I don't understand what you're disagreeing with here. If you start with something, the capability exists, and doesn't need to be mutated into existence. Evolution doesn't claim that the entirety of human genetics is encoded within the first ancestor lifeform.
Oh Good, for a while there we sounded confused. My point was exactly that. But you're missing a key point, bacteria did not have the ability to metabolize citrate. You're ignoring that completely new structures developed in the cell to make the process possible, apparently because you just don't like the implication. You don't get to ignore the creation of new information just because you don't like it. Especially since it seems to be the key point you're missing about evolution, that such small changes are indeed dramatic and require new information to have been synthesized out of thin air. And if they can happen once, a long slow cycle of changes can build up over time.
Though for E. Coli metabolizing citrate, apparently that is the case - they already have the ability to metabolize it under certain conditions. The mutation documented gives them the ability to use it more freely, but with some tradeoffs in other aspects. "[the mutation] decreased their ability to survive long periods in stationary phase cultures"
http://en.wikipedia.org/wiki/E._coli_long-term_evolution_experiment
I'm saying that there are low chances that a self-replicating machine will pop into existence by random chance and mindless processes.

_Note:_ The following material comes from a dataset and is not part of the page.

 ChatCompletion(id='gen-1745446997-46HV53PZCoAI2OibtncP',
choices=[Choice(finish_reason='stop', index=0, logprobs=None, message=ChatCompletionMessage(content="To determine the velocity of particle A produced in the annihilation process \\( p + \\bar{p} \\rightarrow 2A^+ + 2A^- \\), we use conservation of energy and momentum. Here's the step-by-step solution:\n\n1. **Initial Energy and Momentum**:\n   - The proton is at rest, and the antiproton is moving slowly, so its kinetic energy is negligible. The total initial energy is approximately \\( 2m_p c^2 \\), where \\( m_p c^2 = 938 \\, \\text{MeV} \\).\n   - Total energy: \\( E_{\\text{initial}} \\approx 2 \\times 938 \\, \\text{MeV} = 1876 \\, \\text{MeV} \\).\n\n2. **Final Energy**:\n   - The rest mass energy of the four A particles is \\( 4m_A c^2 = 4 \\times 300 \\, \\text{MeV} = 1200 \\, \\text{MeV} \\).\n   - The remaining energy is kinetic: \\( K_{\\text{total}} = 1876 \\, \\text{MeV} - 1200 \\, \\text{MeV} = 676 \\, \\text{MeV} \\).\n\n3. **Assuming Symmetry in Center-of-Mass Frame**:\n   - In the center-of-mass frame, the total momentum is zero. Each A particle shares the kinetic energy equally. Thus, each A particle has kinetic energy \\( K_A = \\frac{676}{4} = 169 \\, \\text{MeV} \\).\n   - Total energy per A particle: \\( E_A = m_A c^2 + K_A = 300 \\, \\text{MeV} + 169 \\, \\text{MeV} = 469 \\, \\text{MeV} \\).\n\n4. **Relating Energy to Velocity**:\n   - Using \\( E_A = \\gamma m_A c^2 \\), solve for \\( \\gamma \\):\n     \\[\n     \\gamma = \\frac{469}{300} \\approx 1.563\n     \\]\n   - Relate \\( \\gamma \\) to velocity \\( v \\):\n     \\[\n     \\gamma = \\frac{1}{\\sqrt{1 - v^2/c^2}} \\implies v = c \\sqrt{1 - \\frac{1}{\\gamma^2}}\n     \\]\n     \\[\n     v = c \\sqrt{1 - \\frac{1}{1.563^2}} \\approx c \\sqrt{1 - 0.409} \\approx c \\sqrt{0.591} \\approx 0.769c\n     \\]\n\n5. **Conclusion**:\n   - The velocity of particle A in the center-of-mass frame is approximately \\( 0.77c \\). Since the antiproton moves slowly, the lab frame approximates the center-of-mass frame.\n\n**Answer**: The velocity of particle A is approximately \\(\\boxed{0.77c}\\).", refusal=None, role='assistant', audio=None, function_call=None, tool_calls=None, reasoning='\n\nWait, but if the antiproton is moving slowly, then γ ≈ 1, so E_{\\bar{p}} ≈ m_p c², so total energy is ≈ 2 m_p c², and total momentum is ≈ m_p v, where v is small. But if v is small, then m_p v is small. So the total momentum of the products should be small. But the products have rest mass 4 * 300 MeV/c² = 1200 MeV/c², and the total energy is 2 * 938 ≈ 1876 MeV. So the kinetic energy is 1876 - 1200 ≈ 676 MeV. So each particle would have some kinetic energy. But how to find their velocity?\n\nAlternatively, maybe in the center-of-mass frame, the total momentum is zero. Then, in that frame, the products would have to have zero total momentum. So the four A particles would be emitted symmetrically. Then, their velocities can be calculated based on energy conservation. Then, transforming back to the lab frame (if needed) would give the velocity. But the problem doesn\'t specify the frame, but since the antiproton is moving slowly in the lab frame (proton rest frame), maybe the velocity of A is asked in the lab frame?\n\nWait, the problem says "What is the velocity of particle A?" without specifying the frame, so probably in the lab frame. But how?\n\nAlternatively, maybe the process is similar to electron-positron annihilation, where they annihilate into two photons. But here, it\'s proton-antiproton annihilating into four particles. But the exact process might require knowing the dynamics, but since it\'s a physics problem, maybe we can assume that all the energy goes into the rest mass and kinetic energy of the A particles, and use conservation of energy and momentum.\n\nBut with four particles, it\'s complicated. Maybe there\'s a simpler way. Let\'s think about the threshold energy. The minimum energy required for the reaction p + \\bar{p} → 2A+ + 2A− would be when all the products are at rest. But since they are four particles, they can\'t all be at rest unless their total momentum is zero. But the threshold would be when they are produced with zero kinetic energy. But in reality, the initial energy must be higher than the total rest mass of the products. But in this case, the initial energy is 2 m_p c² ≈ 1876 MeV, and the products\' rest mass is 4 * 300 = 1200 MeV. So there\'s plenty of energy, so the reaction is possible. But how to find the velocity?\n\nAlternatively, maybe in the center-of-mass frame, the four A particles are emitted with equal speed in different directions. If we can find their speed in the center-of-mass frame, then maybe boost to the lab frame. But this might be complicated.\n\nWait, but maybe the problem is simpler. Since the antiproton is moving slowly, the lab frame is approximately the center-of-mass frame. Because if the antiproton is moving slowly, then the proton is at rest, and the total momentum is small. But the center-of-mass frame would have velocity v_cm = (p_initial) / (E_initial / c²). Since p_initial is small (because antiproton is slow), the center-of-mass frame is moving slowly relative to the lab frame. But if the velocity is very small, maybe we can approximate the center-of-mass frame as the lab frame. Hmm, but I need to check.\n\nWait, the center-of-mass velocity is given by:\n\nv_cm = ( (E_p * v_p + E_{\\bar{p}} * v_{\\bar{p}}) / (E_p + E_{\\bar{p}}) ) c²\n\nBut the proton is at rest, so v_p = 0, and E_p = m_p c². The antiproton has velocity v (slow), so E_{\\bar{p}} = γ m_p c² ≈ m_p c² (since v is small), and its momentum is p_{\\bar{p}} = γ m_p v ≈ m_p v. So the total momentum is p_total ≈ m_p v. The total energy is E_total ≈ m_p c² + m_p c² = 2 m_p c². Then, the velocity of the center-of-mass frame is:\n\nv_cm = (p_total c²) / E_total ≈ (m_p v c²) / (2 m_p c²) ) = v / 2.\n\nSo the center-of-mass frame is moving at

If you disagree with this claim, would you like to show how it's a high probability event?
You continue to conflate abiogenesis (the beginning of life) with evolution (the development of life), and you seem to do it in places that only serve to help your argument. This leads to fairly deep misunderstand about the requirements and processes of evolution because everytime I point out something you try a "NO TRUE SCOTTSMAN!" fallacy. So this conversation isn't getting very far.
Last try: Your claim was 'evolutionary processes CANNOT create new information'. Or more specifically it was: 'Random bit flips + filter can't create new information'.
My response: So we have some examples here where NEW information and functions developed using so-called impossible evolutionary processes. You're reply: "But but, that's because we looked for it!" This a typical 'moving the goalposts' defense, and makes you look dishonest. Regardless of who put the filter in place or why, random bit flips + filter made completely new and previously unknown information/organization/structure. Full Stop. Don't bring up abiogenesis or any thing else on this point simply because you don't like the conclusion.
Ultimately you've already acknowledging the process CAN create information. You've also acknowledge in previous responses to others that the environment qualifies as a filter, and mutations qualify as random bit flips. My contention is that you've already acknowledged evolution and are either trolling or have such irrational resistance to the word 'evolution' that you cannot think clearly.